— WORK ORDER —
The response must be a precise copy of the records that follow.

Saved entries
★ ★ ★ ★ ★ ★ ★

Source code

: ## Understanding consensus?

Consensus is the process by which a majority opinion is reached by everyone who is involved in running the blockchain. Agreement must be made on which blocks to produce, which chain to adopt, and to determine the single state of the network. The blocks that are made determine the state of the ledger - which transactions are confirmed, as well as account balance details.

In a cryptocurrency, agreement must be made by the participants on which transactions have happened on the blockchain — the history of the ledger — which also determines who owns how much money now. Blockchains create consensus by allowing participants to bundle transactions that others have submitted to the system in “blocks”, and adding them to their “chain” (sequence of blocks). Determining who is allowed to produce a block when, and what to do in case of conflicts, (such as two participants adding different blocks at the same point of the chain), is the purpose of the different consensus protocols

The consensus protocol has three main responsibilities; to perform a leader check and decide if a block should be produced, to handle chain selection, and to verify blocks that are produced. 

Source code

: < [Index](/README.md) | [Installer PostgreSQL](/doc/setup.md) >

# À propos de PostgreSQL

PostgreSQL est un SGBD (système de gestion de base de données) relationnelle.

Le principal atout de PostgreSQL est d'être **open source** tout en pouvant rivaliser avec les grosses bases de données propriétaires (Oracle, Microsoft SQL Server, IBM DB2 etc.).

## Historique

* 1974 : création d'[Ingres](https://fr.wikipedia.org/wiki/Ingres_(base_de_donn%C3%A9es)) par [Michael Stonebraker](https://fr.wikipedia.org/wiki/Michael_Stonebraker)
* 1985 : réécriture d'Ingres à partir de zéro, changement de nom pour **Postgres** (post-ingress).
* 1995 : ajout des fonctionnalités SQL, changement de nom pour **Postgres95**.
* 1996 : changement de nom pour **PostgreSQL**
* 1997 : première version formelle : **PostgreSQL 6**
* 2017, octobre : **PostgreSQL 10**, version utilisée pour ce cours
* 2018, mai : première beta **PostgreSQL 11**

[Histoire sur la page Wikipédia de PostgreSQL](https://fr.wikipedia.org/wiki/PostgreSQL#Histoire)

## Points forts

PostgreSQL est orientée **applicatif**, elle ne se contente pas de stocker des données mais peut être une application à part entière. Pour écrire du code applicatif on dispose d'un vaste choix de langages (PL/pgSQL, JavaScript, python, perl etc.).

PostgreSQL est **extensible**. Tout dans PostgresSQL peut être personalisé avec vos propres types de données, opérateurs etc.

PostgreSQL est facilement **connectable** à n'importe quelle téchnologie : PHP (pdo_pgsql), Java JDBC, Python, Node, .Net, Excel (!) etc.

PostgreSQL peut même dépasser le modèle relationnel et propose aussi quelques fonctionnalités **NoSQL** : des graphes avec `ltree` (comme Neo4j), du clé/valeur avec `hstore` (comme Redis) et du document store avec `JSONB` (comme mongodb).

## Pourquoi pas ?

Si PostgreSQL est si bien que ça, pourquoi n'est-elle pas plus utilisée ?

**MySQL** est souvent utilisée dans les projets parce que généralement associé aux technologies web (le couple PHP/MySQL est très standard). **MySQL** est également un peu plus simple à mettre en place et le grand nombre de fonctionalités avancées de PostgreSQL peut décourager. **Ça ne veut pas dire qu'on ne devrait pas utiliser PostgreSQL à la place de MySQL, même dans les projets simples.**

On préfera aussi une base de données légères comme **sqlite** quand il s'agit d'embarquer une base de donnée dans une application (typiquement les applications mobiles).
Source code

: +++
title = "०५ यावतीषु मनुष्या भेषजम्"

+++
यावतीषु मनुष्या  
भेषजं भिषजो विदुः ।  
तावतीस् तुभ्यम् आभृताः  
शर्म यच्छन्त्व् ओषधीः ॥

★ ★ ★ ★ ★ ★ ★

— RESPONSE BOX —
Source code

: ## Understanding consensus?

Consensus is the process by which a majority opinion is reached by everyone who is involved in running the blockchain. Agreement must be made on which blocks to produce, which chain to adopt, and to determine the single state of the network. The blocks that are made determine the state of the ledger - which transactions are confirmed, as well as account balance details.

In a cryptocurrency, agreement must be made by the participants on which transactions have happened on the blockchain — the history of the ledger — which also determines who owns how much money now. Blockchains create consensus by allowing participants to bundle transactions that others have submitted to the system in “blocks”, and adding them to their “chain” (sequence of blocks). Determining who is allowed to produce a block when, and what to do in case of conflicts, (such as two participants adding different blocks at the same point of the chain), is the purpose of the different consensus protocols

The consensus protocol has three main responsibilities; to perform a leader check and decide if a block should be produced, to handle chain selection, and to verify blocks that are produced. 

Source code

: < [Index](/README.md) | [Installer PostgreSQL](/doc/setup.md) >

# À propos de PostgreSQL

PostgreSQL est un SGBD (système de gestion de base de données) relationnelle.

Le principal atout de PostgreSQL est d'être **open source** tout en pouvant rivaliser avec les grosses bases de données propriétaires (Oracle, Microsoft SQL Server, IBM DB2 etc.).

## Historique

* 1974 : création d'[Ingres](https://fr.wikipedia.org/wiki/Ingres_(base_de_donn%C3%A9es)) par [Michael Stonebraker](https://fr.wikipedia.org/wiki/Michael_Stonebraker)
* 1985 : réécriture d'Ingres à partir de zéro, changement de nom pour **Postgres** (post-ingress).
* 1995 : ajout des fonctionnalités SQL, changement de nom pour **Postgres95**.
* 1996 : changement de nom pour **PostgreSQL**
* 1997 : première version formelle : **PostgreSQL 6**
* 2017, octobre : **PostgreSQL 10**, version utilisée pour ce cours
* 2018, mai : première beta **PostgreSQL 11**

[Histoire sur la page Wikipédia de PostgreSQL](https://fr.wikipedia.org/wiki/PostgreSQL#Histoire)

## Points forts

PostgreSQL est orientée **applicatif**, elle ne se contente pas de stocker des données mais peut être une application à part entière. Pour écrire du code applicatif on dispose d'un vaste choix de langages (PL/pgSQL, JavaScript, python, perl etc.).

PostgreSQL est **extensible**. Tout dans PostgresSQL peut être personalisé avec vos propres types de données, opérateurs etc.

PostgreSQL est facilement **connectable** à n'importe quelle téchnologie : PHP (pdo_pgsql), Java JDBC, Python, Node, .Net, Excel (!) etc.

PostgreSQL peut même dépasser le modèle relationnel et propose aussi quelques fonctionnalités **NoSQL** : des graphes avec `ltree` (comme Neo4j), du clé/valeur avec `hstore` (comme Redis) et du document store avec `JSONB` (comme mongodb).

## Pourquoi pas ?

Si PostgreSQL est si bien que ça, pourquoi n'est-elle pas plus utilisée ?

**MySQL** est souvent utilisée dans les projets parce que généralement associé aux technologies web (le couple PHP/MySQL est très standard). **MySQL** est également un peu plus simple à mettre en place et le grand nombre de fonctionalités avancées de PostgreSQL peut décourager. **Ça ne veut pas dire qu'on ne devrait pas utiliser PostgreSQL à la place de MySQL, même dans les projets simples.**

On préfera aussi une base de données légères comme **sqlite** quand il s'agit d'embarquer une base de donnée dans une application (typiquement les applications mobiles).
Source code

: +++
title = "०५ यावतीषु मनुष्या भेषजम्"

+++
यावतीषु मनुष्या  
भेषजं भिषजो विदुः ।  
तावतीस् तुभ्यम् आभृताः  
शर्म यच्छन्त्व् ओषधीः ॥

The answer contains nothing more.